Raymond David Vela is a parks administrator who is the former acting director of the United States National Park Service.

== Early life and education ==
Vela grew up in Wharton, Texas. At a Senate hearing, he described himself as the oldest grandchild of a sharecropper.

He graduated from Texas A&M University with a degree in recreational parks and tourism sciences in 1982.

== Career ==
Vela is the former superintendent of Grand Teton National Park in Wyoming. He has also worked as the National Park Service's director for workforce and inclusion; director of the National Park Service Southeast region; and superintendent of the George Washington Memorial Parkway, Palo Alto Battlefield National Historic Site and Lyndon B. Johnson National Historical Park.
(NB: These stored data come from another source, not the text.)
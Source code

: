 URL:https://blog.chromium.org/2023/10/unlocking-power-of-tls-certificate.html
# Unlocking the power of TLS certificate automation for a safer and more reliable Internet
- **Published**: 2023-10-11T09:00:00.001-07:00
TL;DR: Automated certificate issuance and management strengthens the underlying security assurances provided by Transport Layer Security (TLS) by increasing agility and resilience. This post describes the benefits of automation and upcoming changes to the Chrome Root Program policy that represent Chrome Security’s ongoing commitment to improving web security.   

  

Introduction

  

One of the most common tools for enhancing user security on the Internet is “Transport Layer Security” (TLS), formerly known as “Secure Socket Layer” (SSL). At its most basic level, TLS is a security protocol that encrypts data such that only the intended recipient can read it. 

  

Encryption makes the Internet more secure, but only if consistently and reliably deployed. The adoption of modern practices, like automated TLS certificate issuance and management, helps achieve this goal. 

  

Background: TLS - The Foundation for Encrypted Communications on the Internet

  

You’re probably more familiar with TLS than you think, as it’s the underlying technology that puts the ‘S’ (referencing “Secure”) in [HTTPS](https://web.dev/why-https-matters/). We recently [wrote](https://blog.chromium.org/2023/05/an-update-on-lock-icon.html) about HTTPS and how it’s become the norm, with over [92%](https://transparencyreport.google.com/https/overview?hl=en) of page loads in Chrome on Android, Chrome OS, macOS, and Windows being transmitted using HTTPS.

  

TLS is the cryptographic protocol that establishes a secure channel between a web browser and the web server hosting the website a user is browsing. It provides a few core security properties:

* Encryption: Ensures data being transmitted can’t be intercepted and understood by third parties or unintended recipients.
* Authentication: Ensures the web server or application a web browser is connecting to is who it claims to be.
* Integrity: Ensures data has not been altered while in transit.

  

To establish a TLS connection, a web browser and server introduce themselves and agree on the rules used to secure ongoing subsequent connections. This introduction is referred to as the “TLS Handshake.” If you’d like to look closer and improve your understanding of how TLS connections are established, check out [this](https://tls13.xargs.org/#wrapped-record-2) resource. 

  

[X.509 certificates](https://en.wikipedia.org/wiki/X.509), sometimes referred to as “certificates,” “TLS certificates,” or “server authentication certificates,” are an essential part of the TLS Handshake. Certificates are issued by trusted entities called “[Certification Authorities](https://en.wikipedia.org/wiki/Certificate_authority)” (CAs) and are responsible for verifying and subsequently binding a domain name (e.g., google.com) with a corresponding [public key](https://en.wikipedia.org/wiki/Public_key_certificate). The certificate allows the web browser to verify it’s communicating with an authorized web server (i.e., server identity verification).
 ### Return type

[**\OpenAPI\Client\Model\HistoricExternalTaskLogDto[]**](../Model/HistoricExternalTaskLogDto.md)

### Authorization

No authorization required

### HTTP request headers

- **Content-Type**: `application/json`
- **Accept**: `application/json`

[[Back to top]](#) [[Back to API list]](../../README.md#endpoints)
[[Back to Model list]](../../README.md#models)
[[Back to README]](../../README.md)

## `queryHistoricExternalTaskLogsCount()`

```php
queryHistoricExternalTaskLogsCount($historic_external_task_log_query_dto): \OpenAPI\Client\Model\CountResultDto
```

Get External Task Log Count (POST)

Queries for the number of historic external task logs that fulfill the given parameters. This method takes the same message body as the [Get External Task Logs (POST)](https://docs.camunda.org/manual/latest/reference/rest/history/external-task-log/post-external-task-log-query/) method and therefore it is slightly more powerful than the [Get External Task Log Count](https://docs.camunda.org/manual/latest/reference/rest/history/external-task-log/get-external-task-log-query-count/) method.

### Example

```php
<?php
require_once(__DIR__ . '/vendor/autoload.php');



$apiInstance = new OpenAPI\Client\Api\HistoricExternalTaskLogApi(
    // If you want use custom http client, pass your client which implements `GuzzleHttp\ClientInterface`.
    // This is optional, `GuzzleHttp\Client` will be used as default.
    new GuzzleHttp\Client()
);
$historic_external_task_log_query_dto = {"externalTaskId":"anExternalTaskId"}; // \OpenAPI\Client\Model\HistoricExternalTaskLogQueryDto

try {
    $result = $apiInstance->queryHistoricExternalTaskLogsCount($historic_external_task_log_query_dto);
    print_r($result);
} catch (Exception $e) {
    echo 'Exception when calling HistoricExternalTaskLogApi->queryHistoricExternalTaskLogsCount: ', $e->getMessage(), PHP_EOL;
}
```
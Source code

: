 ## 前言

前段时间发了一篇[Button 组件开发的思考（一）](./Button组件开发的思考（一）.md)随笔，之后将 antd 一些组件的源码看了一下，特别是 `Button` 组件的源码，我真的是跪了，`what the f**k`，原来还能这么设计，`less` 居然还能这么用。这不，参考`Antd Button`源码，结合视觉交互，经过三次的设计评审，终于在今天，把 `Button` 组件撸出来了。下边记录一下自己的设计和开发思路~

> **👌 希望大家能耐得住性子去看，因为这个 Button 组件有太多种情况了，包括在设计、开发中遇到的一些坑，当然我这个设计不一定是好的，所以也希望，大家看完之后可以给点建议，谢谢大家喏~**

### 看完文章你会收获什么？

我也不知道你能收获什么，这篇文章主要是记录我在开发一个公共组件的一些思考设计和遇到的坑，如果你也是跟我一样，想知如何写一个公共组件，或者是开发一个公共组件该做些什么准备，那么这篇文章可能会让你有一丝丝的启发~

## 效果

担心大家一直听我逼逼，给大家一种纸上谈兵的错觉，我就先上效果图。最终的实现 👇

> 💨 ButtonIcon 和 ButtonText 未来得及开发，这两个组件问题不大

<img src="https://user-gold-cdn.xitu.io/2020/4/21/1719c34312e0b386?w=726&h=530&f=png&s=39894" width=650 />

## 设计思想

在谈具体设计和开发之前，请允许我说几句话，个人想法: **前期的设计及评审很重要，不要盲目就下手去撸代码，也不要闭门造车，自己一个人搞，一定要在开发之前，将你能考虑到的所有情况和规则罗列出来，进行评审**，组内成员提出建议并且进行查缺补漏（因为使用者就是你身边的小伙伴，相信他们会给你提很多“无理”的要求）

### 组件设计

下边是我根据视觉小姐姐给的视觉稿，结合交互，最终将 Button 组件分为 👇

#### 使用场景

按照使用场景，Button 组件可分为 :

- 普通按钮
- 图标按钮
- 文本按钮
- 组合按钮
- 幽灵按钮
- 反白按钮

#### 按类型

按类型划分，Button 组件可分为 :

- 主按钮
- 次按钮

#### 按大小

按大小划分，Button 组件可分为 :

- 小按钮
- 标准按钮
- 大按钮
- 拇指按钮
He has held other positions at San Antonio Missions National Historical Park in Texas, Appomattox Court House National Historical Park in Virginia; Independence National Historical Park in Philadelphia, Pennsylvania.

== National Park Service acting director ==
President Donald Trump first nominated Vela as director of the National Park Service in 2018. The Senate Energy and Natural Resources Committee voted to advance Vela's nomination in 2018, but he was never confirmed by the Senate. Vela joined the National Park Service's Washington office as acting deputy director of operations. In September 2019, Interior Secretary David Bernhardt announced that he was promoting Vela to director on an acting basis.

Vela is the first Latino to lead the National Park Service.

In May 2020, two activist groups, Public Employees for Environmental Responsibility and the Western Watersheds Project, sued over Bernhardt's ongoing interim appointments of Vela to run the National Park service and William Perry Pendley to run the Bureau of Land Management, which bypassed Senate confirmation.

In June 2020, Vela announced that the Trump administration would end a five-year-old ban on certain hunting practices in Alaska. The rule change will allow hunters to bait hibernating bears from their dens, kill wolf mothers and pups in their dens, shoot swimming caribou from a boat, and target animals from airplanes and snowmobiles.

Vela campaigned for the Great American Outdoors Act, passed by Congress and signed by Trump on August 4, 2020. The law allocates billions of dollars to improve park maintenance.

Vela announced on August 7, 2020, that he would retire in September 2020. He was replaced by Margaret Everson.

== Personal ==
Vela is married and has a daughter and a son.